Kesabaran Mina mulai menipis. Pikiran-pikiran jahatnya mulai muncul. Mina mengajak Dahyun dan Tzuyu bersekongkol untuk meneror Jeongyeon agar menyetujui ajakannya.

"Bagaimana?" Tanya Mina.

"Call, jika itu memang bisa membuat Jeongyeon Hyung kembali seperti semula," ucap Tzuyu yang diangguki Dahyun.

Dilain tempat, Jeongyeon yang masih dirumah merasakan keanehan. "Aigo kenapa aku merinding?" ucapnya menggosok hidungnya yang gatal setelah bersin.

Jeongyeon yang kebetulan berangkat siang pun kini telah sampai di kampusnya. "Aishh apa-apaan ini?" berlembar-lembar kertas keluar berserakan ketika jeongyeon membuka lokernya.

'jadilah pengiringku!'

Sebuah pesan tertulis di setiap lembar kertas itu.

"Aigo, mereka membuang-buang kertas namanya. Aishh benar-benar," batinnya kesal melihat kejadian.

Ia memungut kertas-kertas itu dan membuangnya di tong sampah.

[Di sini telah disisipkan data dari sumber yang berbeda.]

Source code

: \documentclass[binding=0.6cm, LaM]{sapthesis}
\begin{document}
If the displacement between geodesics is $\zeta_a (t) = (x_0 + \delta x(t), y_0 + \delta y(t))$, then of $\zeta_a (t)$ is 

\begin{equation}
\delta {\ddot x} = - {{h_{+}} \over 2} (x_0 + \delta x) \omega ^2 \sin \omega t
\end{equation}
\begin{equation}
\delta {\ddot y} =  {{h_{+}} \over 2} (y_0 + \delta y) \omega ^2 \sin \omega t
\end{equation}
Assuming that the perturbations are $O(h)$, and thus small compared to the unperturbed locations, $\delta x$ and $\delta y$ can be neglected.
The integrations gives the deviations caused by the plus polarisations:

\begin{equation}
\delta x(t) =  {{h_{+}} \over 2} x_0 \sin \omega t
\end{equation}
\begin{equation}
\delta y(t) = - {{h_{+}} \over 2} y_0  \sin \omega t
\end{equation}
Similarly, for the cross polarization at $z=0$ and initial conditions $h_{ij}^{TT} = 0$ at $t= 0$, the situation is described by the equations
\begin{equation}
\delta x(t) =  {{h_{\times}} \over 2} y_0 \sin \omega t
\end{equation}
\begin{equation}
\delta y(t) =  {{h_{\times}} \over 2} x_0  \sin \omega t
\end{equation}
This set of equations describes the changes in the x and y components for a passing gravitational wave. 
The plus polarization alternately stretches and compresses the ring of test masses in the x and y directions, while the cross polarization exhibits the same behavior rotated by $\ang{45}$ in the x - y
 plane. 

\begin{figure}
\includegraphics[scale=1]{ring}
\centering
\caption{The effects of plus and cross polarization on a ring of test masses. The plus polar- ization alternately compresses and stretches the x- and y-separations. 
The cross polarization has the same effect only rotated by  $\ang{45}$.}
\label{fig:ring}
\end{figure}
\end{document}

Seketika tubuhnya merinding kembali dengan telinga yang memanas.

Dilain tempat diwaktu yang sama ketiga mahasiswa yang sedang bersekongkol itu mengintip dari balik dinding sambil berkomat-kamit mengucapkan kata yang sama "jadilah pengiring, jadilah pengiring," ucap mereka bersama.

Setiap siswa dan siswi yang melewati mereka ber-3 tentu menatap aneh dan segera menjauh. Takut jika saja mereka ikut terkena guna-guna.

Ketika Jeongyeon memasuki kelasnya, kelas begitu sepi dengan papan tulis bertuliskan kalimat yang sama dan tentunya dengan kertas-kertas partitur yang di-fotocopy tertempel di dinding tanpa sela sedikitpun.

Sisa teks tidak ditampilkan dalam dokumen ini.